While area colleges are dealing with national rankings (see earlier post), Grand Rapids Community College is looking for some local love. (Note to GRCC--have the messages for the campaign on your Web site).
You'll recall that GRCC was unable to prevail a few months ago when voters voted down a millage increase proposal. Now they have a campaign to go back to the voters, thinking that since they lost by a small margin they can prevail in August with a new vote.
I see some good in the new campaign, described in an article in the Grand Rapids Press. In particular I like the media and the message.
As for media, the direct approach involving direct mail, meetings with community members, and even door to door visits is the way to go. Mass media is best for getting people to pay attention, but FTF (face to face) is best for persuasion. It shows once again that PR MUST be more than media relations with ad support. You want people to feel close to you and your cause, ya gotta get close to the peeps.
Meanwhile, with regard to message, John Helmholdt of Strategic Communications Group (used to be called Jones and Gavan) is correct to stress not that GRCC needs the revenue to survive, but to point out to residents what the community college contributes to the entire community. Fundamental theory applies here--appeal to self interest, the public need, not just your organization's need.
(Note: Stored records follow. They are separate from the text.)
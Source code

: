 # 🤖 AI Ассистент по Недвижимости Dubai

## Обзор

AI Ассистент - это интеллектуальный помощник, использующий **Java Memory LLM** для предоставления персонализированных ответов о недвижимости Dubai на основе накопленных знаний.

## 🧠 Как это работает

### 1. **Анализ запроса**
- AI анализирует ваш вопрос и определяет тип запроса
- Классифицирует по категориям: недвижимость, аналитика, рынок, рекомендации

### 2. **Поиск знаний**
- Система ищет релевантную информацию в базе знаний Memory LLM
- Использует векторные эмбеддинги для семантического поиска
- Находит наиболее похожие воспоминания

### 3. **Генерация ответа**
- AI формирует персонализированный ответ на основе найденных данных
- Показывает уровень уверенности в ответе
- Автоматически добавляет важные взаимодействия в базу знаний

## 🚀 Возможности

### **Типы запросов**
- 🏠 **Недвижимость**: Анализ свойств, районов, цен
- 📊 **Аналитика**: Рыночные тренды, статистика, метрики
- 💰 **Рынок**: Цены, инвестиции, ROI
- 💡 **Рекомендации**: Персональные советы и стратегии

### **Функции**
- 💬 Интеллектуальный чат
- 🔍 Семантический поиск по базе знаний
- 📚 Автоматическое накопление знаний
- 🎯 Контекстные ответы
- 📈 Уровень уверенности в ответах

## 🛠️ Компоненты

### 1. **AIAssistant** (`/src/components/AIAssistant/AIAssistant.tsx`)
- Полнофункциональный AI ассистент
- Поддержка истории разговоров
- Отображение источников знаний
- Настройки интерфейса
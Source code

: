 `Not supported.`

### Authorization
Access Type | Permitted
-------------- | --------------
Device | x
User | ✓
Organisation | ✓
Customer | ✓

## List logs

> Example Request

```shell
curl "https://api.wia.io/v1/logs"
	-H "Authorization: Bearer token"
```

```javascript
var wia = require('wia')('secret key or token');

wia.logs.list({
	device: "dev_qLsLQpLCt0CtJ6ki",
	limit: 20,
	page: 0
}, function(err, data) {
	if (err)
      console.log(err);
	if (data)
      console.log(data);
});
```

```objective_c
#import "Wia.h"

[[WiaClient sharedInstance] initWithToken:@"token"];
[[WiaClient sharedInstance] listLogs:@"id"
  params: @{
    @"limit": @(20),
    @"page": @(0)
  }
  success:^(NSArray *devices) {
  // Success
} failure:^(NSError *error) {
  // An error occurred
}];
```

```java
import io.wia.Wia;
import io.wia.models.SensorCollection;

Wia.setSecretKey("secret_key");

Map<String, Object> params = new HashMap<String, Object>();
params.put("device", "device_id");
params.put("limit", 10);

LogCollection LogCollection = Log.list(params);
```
That praise aside, a few thoughts come to mind. Why didn't people know the benefits of GRCC before they are being asked to approve to have their taxes increased? PR needs to be proactive. As a tax-funded institution, it's incumbent to show accountability and relevance to all publics--i.e. taxpayers--all the time, not just when you need their support. This principle applies to all organizations.
Secondly, in this FTF campaign, I hope the Helmholdt and his crew, and preferably some folks from GRCC, don't do all the talking. I hope they listen as well. It can be admirable to stay "on message," but if your message doesn't address the public's resistance, your message is meaningless.
Good luck to GRCC. If they succeed, I hope the FTF campaign will provide a lesson that public relations is more than publicity, and is best evident by relationship building employed in this campaign.